* Work instructions: Write out exactly, please, every line from the beginning of the entries to the line holding "learning. It can", and no pictures.

Saved entries:

====================

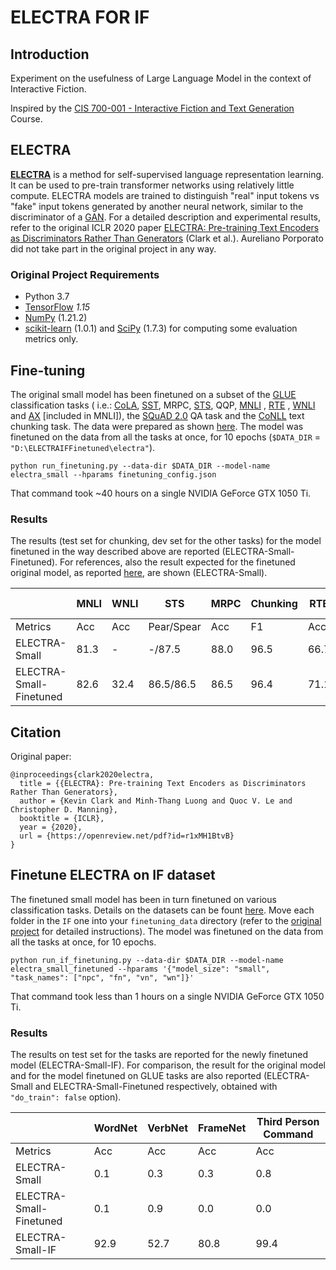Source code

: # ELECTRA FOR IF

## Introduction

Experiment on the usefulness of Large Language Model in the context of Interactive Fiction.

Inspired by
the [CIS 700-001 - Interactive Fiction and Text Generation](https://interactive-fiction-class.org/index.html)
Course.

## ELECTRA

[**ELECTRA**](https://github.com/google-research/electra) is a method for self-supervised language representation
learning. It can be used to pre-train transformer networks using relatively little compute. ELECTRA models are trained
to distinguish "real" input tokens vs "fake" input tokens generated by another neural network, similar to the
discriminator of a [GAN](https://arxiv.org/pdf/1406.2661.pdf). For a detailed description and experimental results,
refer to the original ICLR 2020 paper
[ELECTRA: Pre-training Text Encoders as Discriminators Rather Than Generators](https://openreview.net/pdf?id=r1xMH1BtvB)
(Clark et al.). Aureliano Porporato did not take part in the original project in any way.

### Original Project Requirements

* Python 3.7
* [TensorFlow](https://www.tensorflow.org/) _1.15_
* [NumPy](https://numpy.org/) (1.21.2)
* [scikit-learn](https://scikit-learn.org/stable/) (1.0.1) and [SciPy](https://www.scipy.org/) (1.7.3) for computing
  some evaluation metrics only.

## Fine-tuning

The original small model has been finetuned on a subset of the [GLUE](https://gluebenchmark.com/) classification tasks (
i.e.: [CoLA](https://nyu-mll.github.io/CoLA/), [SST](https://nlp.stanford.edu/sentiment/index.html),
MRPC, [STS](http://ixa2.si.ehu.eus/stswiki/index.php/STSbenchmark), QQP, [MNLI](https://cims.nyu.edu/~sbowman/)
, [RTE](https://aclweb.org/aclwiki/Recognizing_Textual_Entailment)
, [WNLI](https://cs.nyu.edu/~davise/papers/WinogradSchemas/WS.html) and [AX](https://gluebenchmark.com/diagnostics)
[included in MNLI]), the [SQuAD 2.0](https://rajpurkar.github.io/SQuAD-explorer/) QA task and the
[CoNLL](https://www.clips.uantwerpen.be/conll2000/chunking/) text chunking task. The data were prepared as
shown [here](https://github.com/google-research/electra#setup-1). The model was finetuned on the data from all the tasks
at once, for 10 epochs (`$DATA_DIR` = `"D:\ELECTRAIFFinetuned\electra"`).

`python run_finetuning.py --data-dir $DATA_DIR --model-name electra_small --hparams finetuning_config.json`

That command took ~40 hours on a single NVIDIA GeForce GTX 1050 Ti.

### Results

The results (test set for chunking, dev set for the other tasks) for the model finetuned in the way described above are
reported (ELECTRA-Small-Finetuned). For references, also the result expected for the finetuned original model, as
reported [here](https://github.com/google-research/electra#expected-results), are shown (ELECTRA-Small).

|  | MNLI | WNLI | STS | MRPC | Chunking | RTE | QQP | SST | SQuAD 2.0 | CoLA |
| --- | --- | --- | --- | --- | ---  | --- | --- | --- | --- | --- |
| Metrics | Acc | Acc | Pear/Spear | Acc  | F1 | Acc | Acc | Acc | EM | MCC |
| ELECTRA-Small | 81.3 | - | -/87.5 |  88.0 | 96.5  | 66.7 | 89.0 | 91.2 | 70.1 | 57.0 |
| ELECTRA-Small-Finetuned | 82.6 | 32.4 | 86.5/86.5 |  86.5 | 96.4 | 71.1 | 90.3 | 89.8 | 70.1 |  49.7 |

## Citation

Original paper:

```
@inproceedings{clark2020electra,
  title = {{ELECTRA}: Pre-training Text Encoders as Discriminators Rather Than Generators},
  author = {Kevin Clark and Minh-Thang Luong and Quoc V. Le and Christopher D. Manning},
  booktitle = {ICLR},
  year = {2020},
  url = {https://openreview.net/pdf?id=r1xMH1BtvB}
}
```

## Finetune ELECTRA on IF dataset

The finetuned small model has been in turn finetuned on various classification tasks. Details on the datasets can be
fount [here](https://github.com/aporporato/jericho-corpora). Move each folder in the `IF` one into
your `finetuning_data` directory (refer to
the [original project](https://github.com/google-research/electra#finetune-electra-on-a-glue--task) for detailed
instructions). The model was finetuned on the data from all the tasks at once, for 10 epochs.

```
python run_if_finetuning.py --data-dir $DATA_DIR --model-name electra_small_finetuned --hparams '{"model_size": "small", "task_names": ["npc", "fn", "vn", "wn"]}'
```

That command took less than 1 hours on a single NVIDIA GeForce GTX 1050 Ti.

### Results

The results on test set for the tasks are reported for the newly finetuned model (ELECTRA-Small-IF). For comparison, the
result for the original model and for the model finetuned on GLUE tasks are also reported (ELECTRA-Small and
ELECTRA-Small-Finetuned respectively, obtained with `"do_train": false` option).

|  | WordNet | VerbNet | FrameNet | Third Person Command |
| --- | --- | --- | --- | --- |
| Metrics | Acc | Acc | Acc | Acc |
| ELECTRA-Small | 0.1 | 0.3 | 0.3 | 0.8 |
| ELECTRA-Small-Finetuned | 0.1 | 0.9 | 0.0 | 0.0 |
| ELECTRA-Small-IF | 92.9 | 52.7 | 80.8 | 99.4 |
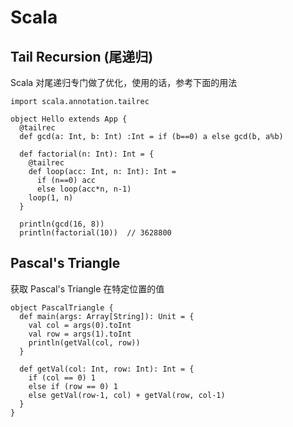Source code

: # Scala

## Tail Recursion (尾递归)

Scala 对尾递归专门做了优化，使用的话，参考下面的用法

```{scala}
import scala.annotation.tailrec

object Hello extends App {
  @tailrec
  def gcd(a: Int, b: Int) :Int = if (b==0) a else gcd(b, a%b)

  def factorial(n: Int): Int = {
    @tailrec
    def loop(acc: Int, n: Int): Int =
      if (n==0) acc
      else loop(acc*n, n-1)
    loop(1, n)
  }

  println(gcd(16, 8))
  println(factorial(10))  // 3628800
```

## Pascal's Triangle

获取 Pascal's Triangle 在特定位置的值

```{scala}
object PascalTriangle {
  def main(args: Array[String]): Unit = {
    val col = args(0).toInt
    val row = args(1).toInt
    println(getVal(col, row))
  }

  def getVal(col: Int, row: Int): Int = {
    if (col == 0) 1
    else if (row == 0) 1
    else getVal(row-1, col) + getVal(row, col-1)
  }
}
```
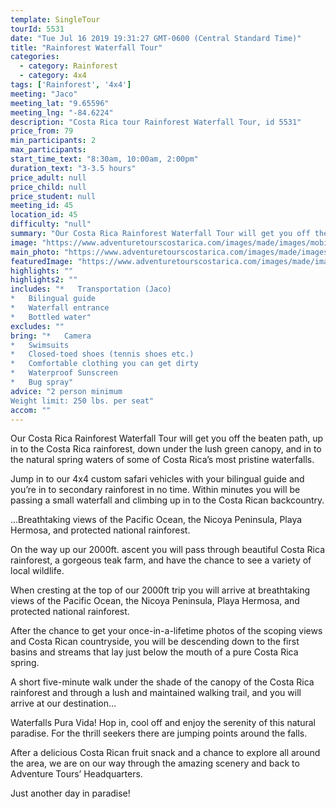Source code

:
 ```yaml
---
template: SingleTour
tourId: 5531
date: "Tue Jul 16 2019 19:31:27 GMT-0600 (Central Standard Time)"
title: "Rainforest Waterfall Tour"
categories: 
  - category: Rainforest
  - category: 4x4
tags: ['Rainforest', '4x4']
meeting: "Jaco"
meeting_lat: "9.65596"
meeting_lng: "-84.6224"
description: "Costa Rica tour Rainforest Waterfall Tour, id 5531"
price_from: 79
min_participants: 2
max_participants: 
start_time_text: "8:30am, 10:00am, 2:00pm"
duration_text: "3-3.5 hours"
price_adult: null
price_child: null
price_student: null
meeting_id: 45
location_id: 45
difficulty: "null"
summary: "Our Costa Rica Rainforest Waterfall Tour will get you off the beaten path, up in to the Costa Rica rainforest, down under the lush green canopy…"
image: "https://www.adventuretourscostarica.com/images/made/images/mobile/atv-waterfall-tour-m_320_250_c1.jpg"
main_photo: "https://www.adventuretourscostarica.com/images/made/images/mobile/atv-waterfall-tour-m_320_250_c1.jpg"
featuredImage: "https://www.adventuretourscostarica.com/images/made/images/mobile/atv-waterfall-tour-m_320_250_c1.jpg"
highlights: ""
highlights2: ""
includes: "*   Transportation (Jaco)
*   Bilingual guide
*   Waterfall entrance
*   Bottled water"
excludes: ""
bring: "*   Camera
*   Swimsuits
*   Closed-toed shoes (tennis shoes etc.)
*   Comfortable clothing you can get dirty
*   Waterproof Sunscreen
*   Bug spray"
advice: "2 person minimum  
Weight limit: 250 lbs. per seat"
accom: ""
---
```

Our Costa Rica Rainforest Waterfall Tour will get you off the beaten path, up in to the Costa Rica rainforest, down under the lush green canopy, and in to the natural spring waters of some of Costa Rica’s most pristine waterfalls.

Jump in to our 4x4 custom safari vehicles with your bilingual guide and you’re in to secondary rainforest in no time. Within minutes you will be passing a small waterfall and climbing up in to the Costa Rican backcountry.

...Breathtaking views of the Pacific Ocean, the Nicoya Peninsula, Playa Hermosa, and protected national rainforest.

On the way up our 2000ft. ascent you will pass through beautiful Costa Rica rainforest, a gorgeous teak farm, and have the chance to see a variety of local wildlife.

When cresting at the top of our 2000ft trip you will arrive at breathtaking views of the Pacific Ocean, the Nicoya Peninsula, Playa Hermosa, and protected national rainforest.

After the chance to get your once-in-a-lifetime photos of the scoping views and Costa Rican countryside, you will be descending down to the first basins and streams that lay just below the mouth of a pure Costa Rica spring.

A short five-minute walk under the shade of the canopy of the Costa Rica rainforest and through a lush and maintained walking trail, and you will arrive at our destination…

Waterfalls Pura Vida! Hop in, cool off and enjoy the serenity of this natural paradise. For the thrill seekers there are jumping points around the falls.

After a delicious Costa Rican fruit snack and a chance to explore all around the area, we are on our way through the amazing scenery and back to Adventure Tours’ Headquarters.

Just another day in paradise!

====================

* Answer section:
Source code

: # ELECTRA FOR IF

## Introduction

Experiment on the usefulness of Large Language Model in the context of Interactive Fiction.

Inspired by
the [CIS 700-001 - Interactive Fiction and Text Generation](https://interactive-fiction-class.org/index.html)
Course.

## ELECTRA

[**ELECTRA**](https://github.com/google-research/electra) is a method for self-supervised language representation
learning. It can be used to pre-train transformer networks using relatively little compute. ELECTRA models are trained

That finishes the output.